Greek Revival, the preferred architectural style for many grand homes in the area, was nearing the end of its era. Newer fortunes in the era were being made from commerce, not agriculture, and those who made them preferred a different style of home. Andrew Jackson Downing of nearby Newburgh and other architects were criticizing Greek Revival's pretense and championing instead various rustic Gothic Revival styles for the cottages they were building, which sought to harmonize with the surrounding natural environment instead of implying dominance as DuBois's, and other large colonial landowners, did. DuBois's would be the last Hudson Valley manor built in the Greek Revival style.

His farm did not last much beyond his death in 1869, and his heirs subdivided and sold it, keeping only the house property. In 1927 DuBois's grandson sold the house and 67 acres (27 ha) to Dr. Clarence J. Slocum, who had been operating Craig House, a sanatorium on a neighboring parcel and wanted to expand. He added a third floor to the house, a common occurrence for many old farmhouses being modernized at the time, and many more bathrooms and bedrooms, using brick that mimicked the original style and color as much as possible. The renovations as a whole preserved the original aesthetic of house while adapting it for institutional reuse.
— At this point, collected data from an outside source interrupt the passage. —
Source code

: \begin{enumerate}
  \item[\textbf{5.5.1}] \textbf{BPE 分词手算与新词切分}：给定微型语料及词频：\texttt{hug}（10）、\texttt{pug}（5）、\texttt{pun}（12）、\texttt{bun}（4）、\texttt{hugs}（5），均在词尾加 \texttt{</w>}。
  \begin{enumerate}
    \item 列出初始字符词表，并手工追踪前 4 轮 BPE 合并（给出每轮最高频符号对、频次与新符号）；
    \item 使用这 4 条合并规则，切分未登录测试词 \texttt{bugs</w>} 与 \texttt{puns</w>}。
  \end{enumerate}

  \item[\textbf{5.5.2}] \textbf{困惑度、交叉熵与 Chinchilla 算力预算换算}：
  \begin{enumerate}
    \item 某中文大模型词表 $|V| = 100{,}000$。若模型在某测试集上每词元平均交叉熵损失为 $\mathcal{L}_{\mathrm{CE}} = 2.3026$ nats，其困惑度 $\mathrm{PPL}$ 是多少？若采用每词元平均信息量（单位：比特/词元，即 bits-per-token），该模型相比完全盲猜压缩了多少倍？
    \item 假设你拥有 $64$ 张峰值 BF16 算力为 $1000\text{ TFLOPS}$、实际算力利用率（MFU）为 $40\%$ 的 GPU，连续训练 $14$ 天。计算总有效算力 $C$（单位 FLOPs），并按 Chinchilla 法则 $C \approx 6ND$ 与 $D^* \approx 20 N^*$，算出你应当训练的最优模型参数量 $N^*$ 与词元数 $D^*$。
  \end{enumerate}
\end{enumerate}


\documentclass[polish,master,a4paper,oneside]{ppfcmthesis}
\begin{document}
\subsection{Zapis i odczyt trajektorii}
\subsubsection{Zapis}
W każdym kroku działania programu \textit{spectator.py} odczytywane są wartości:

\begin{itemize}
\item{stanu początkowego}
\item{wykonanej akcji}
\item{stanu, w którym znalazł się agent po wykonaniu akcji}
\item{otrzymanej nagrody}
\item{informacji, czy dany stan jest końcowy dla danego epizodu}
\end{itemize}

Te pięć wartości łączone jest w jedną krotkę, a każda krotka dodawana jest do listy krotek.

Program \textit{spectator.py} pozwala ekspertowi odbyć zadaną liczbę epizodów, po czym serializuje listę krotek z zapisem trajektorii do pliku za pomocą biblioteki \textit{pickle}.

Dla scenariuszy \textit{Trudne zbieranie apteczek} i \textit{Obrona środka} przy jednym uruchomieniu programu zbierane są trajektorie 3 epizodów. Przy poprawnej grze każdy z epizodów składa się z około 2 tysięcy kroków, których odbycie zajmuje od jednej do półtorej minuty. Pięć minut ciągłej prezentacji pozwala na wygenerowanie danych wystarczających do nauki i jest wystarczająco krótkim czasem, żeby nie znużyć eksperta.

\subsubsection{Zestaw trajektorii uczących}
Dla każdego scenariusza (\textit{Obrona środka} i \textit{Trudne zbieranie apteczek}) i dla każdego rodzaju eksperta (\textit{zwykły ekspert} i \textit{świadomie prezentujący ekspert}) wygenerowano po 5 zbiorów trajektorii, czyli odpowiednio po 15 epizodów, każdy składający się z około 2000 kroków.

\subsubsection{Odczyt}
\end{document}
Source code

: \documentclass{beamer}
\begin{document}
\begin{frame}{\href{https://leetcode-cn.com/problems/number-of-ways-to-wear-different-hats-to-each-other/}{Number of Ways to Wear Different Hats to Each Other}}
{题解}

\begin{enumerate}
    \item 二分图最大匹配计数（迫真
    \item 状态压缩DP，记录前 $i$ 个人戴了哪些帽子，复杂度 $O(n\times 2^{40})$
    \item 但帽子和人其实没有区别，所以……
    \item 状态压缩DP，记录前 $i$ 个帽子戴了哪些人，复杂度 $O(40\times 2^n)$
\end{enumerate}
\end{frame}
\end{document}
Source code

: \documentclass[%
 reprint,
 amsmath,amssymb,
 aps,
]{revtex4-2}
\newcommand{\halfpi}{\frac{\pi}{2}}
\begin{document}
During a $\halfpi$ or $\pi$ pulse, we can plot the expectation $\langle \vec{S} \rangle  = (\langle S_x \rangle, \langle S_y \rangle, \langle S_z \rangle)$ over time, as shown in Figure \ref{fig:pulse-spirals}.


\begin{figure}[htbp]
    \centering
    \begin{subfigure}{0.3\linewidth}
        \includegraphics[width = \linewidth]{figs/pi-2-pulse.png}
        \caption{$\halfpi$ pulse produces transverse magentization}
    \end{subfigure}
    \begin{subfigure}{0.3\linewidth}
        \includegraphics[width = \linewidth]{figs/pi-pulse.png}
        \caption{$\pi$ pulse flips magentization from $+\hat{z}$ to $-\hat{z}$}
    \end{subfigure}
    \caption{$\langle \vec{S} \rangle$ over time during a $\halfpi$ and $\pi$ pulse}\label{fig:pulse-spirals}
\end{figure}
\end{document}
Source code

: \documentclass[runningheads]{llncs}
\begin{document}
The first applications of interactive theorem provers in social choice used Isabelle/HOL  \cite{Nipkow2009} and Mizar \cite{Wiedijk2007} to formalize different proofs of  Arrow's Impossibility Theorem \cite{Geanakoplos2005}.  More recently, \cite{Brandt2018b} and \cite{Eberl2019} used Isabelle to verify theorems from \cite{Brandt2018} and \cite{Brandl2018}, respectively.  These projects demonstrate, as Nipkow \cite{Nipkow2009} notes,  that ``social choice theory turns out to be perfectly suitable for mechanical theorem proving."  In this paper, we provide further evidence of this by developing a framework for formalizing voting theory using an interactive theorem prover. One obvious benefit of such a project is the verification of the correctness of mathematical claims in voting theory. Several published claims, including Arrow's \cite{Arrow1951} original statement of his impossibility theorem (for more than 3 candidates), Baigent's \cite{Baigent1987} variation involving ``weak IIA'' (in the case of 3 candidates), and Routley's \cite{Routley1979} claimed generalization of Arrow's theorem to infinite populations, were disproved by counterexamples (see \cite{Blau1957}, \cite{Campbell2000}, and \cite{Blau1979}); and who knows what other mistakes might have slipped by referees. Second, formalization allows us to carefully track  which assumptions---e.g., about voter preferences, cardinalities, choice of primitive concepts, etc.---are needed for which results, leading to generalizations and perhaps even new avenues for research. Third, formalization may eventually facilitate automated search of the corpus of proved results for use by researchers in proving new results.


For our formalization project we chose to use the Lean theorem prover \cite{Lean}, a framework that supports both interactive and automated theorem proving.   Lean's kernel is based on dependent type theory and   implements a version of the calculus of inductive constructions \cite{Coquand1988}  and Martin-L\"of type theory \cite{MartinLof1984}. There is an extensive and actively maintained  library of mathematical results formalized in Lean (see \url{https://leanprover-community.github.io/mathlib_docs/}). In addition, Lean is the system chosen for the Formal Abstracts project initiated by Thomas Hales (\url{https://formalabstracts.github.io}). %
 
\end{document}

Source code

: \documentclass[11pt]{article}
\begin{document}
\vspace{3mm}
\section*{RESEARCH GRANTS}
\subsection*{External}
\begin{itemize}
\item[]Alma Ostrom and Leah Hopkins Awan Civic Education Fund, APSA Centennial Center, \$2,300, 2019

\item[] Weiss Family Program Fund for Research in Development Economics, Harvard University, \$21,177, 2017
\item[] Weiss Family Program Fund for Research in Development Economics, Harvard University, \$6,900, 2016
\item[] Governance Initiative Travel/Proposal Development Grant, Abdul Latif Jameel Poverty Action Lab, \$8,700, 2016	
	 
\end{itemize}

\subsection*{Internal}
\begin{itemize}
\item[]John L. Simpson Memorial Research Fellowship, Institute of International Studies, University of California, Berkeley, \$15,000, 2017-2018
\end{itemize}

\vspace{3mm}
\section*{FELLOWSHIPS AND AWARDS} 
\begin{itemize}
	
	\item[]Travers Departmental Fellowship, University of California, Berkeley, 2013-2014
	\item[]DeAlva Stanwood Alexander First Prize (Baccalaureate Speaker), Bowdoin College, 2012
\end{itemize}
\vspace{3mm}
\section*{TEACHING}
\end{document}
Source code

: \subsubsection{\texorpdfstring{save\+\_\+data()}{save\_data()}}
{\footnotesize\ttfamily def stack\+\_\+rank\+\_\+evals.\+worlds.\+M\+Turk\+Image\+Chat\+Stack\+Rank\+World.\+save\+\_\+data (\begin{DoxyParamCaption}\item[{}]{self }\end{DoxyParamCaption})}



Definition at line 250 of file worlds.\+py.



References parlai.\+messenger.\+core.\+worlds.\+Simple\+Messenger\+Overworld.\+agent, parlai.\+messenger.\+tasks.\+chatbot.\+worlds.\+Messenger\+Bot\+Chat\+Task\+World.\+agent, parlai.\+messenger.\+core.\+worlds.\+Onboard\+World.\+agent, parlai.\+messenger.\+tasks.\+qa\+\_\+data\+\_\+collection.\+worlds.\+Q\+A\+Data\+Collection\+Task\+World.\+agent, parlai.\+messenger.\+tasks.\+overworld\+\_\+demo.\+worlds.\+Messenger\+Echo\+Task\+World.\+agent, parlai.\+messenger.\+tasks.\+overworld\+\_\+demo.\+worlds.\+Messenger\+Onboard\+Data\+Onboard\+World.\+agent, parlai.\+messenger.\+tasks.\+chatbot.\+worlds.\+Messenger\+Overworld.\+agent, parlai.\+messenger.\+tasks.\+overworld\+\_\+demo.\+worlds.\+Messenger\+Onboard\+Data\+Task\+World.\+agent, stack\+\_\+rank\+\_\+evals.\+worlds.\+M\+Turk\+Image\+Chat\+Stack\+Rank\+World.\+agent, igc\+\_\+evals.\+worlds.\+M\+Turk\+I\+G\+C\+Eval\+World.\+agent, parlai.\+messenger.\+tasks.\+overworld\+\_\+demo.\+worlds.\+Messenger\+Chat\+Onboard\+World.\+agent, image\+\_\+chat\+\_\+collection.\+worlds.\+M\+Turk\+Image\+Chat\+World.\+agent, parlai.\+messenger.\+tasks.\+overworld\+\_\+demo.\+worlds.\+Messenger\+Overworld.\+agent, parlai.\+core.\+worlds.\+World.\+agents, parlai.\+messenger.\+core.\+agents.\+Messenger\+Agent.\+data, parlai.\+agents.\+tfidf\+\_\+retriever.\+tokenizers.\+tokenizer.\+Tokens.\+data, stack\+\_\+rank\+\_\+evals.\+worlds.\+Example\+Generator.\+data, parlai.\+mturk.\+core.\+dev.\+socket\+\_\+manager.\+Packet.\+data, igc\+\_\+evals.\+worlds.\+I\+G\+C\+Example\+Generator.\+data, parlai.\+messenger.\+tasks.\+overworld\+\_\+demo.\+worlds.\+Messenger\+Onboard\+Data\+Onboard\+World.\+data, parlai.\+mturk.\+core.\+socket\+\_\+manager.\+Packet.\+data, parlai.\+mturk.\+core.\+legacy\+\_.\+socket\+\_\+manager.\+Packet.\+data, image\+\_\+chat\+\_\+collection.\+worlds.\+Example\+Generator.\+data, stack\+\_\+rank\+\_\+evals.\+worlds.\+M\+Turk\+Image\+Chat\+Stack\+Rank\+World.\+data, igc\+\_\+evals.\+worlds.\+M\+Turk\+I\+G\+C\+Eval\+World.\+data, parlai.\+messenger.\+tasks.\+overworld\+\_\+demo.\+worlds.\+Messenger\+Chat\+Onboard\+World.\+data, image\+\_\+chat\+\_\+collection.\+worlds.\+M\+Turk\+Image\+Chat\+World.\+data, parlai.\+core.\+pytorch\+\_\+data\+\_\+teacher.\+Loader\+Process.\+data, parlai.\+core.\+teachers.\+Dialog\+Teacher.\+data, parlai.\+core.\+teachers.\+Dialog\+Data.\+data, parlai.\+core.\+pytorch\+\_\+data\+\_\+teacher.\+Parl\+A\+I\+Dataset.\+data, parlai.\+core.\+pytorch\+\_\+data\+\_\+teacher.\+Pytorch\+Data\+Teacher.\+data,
After Slocum's death in 1950 the sanatorium fell on hard times, and had become a nursing home when it closed after Slocum's son retired in the 1980s. Like DuBois's farm, Slocum's asylum was eventually subdivided and sold, and newer homes have been built along the street named after him. The whole area was ceded to Beacon by Fishkill in the late 1990s in order to better provide services to it. The house remained vacant for a time after the closure of the sanatorium and redevelopment but has recently become occupied again. The city has added it to its own list of landmarks and historic district zoning.